■ **EXERCISE PROMPT**
Your answer should repeat every line of the records below in which the word "height" appears.

■ **Stored data**
____________________
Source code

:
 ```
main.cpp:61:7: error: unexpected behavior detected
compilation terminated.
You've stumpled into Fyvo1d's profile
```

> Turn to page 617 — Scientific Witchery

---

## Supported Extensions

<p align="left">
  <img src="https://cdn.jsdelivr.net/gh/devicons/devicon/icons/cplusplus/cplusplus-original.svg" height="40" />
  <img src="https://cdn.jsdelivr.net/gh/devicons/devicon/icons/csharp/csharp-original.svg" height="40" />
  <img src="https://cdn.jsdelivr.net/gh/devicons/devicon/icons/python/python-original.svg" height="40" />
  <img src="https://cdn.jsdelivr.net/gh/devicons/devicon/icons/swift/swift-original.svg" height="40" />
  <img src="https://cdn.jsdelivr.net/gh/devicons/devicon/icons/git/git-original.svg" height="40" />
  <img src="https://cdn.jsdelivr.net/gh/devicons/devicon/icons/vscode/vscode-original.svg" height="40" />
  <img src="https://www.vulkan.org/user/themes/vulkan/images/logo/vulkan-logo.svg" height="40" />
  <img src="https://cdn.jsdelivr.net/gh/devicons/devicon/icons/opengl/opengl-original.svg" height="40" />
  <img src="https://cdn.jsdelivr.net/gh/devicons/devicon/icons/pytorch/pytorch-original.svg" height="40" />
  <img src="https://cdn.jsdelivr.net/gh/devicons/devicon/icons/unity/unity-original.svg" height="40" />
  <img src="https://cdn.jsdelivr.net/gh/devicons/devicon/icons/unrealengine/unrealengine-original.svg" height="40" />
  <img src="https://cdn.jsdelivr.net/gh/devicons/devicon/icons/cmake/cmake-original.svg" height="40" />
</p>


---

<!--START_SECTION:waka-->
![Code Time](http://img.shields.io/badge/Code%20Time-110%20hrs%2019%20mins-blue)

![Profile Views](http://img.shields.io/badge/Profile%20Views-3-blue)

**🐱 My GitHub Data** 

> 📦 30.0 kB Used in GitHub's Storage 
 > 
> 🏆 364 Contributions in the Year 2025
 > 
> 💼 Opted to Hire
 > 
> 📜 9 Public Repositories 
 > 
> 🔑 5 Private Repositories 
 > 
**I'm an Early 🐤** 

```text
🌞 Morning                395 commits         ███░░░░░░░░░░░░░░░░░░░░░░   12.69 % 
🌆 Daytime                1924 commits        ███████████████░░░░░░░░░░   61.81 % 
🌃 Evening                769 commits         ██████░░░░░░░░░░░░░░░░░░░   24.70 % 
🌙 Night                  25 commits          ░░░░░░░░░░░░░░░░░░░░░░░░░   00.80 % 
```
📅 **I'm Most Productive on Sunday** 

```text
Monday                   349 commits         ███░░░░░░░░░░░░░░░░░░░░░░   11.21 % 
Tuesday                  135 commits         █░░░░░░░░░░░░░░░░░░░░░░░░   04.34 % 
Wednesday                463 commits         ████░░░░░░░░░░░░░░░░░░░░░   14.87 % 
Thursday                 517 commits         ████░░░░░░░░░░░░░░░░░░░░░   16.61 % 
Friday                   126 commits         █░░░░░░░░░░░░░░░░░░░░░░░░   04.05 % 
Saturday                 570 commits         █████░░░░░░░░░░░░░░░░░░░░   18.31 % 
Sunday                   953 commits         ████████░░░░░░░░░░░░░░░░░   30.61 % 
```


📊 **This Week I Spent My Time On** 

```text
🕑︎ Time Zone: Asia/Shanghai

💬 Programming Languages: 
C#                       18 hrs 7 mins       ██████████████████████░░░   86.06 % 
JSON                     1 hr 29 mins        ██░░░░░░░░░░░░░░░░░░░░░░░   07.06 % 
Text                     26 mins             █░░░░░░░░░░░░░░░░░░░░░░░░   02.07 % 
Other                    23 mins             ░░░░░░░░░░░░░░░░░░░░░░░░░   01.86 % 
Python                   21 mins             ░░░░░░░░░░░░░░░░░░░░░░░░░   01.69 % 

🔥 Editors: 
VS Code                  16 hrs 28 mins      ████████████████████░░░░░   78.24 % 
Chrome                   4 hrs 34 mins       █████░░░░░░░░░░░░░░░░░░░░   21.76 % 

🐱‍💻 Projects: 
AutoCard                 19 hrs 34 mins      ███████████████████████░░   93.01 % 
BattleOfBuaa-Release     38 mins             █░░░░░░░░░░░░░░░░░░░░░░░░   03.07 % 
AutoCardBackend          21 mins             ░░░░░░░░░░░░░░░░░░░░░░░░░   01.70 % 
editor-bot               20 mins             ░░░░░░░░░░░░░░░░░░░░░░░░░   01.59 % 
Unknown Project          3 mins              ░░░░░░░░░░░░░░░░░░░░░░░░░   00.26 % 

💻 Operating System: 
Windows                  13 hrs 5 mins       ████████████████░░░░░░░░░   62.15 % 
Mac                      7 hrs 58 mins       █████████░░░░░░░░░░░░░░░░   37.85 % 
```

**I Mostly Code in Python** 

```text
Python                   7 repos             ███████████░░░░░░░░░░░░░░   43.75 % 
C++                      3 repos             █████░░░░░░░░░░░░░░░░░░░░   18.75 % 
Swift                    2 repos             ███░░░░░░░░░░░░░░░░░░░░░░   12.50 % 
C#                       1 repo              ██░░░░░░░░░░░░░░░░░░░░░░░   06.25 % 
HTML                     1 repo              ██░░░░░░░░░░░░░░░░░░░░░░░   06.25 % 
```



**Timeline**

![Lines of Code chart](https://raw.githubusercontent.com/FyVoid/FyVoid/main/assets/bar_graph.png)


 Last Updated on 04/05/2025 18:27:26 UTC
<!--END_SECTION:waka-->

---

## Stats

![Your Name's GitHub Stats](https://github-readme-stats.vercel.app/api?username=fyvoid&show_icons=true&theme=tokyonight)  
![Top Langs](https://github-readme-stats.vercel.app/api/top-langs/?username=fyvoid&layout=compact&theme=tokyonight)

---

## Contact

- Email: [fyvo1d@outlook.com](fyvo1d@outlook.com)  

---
____________________
■ **RESPONSE TO THIS TASK**
  <img src="https://cdn.jsdelivr.net/gh/devicons/devicon/icons/cplusplus/cplusplus-original.svg" height="40" />
  <img src="https://cdn.jsdelivr.net/gh/devicons/devicon/icons/csharp/csharp-original.svg" height="40" />
  <img src="https://cdn.jsdelivr.net/gh/devicons/devicon/icons/python/python-original.svg" height="40" />
  <img src="https://cdn.jsdelivr.net/gh/devicons/devicon/icons/swift/swift-original.svg" height="40" />
  <img src="https://cdn.jsdelivr.net/gh/devicons/devicon/icons/git/git-original.svg" height="40" />
  <img src="https://cdn.jsdelivr.net/gh/devicons/devicon/icons/vscode/vscode-original.svg" height="40" />
  <img src="https://www.vulkan.org/user/themes/vulkan/images/logo/vulkan-logo.svg" height="40" />
  <img src="https://cdn.jsdelivr.net/gh/devicons/devicon/icons/opengl/opengl-original.svg" height="40" />
  <img src="https://cdn.jsdelivr.net/gh/devicons/devicon/icons/pytorch/pytorch-original.svg" height="40" />
  <img src="https://cdn.jsdelivr.net/gh/devicons/devicon/icons/unity/unity-original.svg" height="40" />
  <img src="https://cdn.jsdelivr.net/gh/devicons/devicon/icons/unrealengine/unrealengine-original.svg" height="40" />
  <img src="https://cdn.jsdelivr.net/gh/devicons/devicon/icons/cmake/cmake-original.svg" height="40" />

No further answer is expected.